In previous articles, I explored how to write concurrent code using threads, how to communicate between threads using futures, async, packaged tasks and promises, how to avoid race conditions using mutexes, and other related topics. This article is going to go a little higher level and explore some things to consider when designing a concurrent system.
Why use concurrency?
Before I started working with C++, I used to write software in PHP, JavaScript, Ruby, etc. When I wrote software on those languages, I didn’t need to worry about concurrency, why do I need to worry now?
When I was writing web applications in PHP, I didn’t have to worry about threads or mutexes. I received a request, maybe got some data from a database, did some calculations and returned a result. Why can’t life continue to be that easy?
One of the reasons PHP is so simple, is because somebody else took care of the complexity for us. All the variables used by PHP while processing a request are created only for that request and destroyed after the result is sent back to the caller. There is no shared data between requests, so no mutexes are necessary. The application might have some shared data in the form of a database, but we send a request, get a response and continue with life. How come we didn’t need mutexes here? The answer is that the database engine abstracted that from us. Most likely the database engine uses mutexes internally to be able to do things concurrently, but we don’t need to worry about that.
Modern CPUs are achieving greater performance not by adding Gigahertz, but by adding cores. If we have a computer with multiple cores, but we write a program that can only process one request at a time, we would be wasting cores that we could be using to serve more users. For this reason, PHP applications usually put apache (or something similar) in front of them. Apache is another piece of software that abstracts complexity from us. It will process multiple requests in different threads, so the CPU cores are not wasted.
In essense concurrency is necessary, but it can sometimes be abstracted away. In this post I assume we are writing software at the abstraction level of a database engine as opposed to the web application.
How many threads?
Choosing how many threads a program should use is not trivial. A CPU with a single core can only execute one program at a time, but in practice, a user could be doing multiple things at the same time in such computer (e.g. Listening to music and writing a document). The way this is achieved is by context switching. The Operating System allows a process to run for some time; After the time has passed, all the state is saved and it gives a time slot to a different process. This is done so fast that users don’t notice.
A problem with context switching is that it has a considerable overhead. If context switching is done too often, the system can become really slow. How did computers solve this? They added more cores. The more cores you have, the less often you need to context switch, and the more time you spend doing useful work. The trick is to find the balance between the number cores and the number of threads.

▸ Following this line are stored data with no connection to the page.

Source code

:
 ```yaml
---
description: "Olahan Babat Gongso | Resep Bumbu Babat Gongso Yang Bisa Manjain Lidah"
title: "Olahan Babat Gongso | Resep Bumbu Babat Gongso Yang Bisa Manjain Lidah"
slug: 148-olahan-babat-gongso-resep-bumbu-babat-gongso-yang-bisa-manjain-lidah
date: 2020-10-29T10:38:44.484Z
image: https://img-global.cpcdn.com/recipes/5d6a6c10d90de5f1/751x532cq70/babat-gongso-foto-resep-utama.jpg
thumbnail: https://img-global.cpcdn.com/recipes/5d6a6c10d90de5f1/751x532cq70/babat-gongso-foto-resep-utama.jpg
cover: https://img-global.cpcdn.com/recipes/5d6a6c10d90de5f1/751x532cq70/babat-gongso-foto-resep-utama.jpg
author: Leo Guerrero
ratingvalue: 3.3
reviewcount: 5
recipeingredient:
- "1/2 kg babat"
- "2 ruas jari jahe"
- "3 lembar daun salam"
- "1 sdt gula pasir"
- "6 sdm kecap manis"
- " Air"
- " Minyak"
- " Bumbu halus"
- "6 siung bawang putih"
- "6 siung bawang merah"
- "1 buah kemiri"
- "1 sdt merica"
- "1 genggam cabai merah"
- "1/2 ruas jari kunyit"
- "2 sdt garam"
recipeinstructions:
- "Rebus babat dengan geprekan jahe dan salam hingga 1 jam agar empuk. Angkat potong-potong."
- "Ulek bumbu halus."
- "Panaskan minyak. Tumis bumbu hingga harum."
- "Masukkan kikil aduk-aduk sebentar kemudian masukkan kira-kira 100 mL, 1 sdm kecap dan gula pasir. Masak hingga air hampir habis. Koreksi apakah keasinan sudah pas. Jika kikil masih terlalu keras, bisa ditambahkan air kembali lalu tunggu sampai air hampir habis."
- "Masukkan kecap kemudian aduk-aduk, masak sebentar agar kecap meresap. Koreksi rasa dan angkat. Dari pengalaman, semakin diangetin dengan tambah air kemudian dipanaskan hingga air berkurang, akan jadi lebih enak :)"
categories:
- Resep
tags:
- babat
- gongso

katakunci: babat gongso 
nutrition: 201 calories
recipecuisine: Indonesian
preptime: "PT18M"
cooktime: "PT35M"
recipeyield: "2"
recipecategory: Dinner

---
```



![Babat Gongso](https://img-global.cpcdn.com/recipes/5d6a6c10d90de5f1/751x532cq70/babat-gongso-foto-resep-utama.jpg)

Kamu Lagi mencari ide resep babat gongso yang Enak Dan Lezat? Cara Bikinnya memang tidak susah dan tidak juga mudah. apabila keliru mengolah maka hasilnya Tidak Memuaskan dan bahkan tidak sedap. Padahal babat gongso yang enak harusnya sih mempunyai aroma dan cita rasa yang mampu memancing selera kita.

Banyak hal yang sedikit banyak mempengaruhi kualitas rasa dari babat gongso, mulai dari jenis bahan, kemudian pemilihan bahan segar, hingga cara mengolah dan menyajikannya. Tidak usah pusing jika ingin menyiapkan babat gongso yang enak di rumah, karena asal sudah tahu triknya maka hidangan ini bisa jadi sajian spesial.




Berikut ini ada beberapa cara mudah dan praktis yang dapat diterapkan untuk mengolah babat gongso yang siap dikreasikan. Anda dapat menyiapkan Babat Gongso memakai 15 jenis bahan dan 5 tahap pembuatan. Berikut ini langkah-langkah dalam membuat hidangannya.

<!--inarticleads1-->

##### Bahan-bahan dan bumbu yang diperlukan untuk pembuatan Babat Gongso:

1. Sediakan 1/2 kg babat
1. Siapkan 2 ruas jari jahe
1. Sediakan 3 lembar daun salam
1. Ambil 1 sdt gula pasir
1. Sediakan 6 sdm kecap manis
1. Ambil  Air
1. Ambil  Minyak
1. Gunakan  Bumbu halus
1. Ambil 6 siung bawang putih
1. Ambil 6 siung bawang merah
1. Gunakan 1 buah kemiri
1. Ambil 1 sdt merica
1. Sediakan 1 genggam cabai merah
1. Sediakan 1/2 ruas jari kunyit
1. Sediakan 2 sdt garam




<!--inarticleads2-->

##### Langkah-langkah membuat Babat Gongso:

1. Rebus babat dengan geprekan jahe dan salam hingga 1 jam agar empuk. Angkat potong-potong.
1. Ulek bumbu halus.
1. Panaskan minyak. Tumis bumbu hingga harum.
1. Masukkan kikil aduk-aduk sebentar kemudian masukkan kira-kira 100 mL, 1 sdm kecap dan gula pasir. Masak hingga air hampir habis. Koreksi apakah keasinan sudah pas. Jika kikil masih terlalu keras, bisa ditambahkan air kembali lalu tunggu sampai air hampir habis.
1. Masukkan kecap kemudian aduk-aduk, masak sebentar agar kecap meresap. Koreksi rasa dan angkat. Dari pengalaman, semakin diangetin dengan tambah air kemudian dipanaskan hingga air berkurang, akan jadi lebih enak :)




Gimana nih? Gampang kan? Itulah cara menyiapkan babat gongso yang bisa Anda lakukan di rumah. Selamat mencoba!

It might be tempting to think that we should have the same number of threads as the number cores in the system, but things are not that simple. It is unlikely that the application we are writing is going to be the only thing using our CPU. At least we will have the OS also running in that machine, and most likely a few daemons taking care of different tasks.
Another problem is that threads might not be doing any actual work at some points in time. They might be waiting to retrieve some data from disk, or waiting for a mutex to be available. If this happens, it would probably be desirable to have the thread be context switched and use that CPU core to do something useful. When threads spend a lot of time waiting, to a point where the system is unacceptably slow, it is said that such system has high contention
.
So, what can we do? Sadly, there is no golden rule to find the right number of threads for your system, the best thing we can do is guess and measure. What to measure? You probably want to measure the CPU (all the cores in the CPU). It is ok to have high CPU usage, but you want to leave some room for peaks or emergencies. Having 100% CPU usage all the time is not good. You also want to monitor the memory usage of your system. Threads require memory, the more threads you create, the more memory used.
Thread pools
It is common for concurrent application to need a lot of threads (more than the number of cores), because threads will spend a good amount of time waiting for a resource (mutex, disk, etc). For this reason, we need a way to manage threads efficiently.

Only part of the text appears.